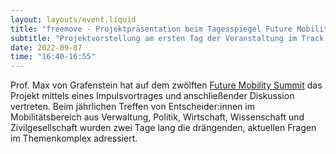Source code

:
 ```yaml
---
layout: layouts/event.liquid
title: "freemove - Projektpräsentation beim Tagesspiegel Future Mobility Summit 2022"
subtitle: "Projektvorstellung am ersten Tag der Veranstaltung im Track „Digitalisierung“"
date: 2022-09-07
time: "16:40-16:55"
---
```


Prof. Max von Grafenstein hat auf dem zwölften [Future Mobility Summit](https://veranstaltungen.tagesspiegel.de/event/6a817093-ad81-4644-921d-4bcc1576d9e1/summary) das Projekt mittels eines Impulsvortrages und anschließender Diskussion vertreten. Beim jährlichen Treffen von Entscheider:innen im Mobilitätsbereich aus Verwaltung, Politik, Wirtschaft, Wissenschaft und Zivilgesellschaft wurden zwei Tage lang die drängenden, aktuellen Fragen im Themenkomplex adressiert.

■ **Problem details**: Go through the listing, and whenever a line contains the string "Mobility", copy that line.

■ **The answer**:
title: "freemove - Projektpräsentation beim Tagesspiegel Future Mobility Summit 2022"
Prof. Max von Grafenstein hat auf dem zwölften [Future Mobility Summit](https://veranstaltungen.tagesspiegel.de/event/6a817093-ad81-4644-921d-4bcc1576d9e1/summary) das Projekt mittels eines Impulsvortrages und anschließender Diskussion vertreten. Beim jährlichen Treffen von Entscheider:innen im Mobilitätsbereich aus Verwaltung, Politik, Wirtschaft, Wissenschaft und Zivilgesellschaft wurden zwei Tage lang die drängenden, aktuellen Fragen im Themenkomplex adressiert.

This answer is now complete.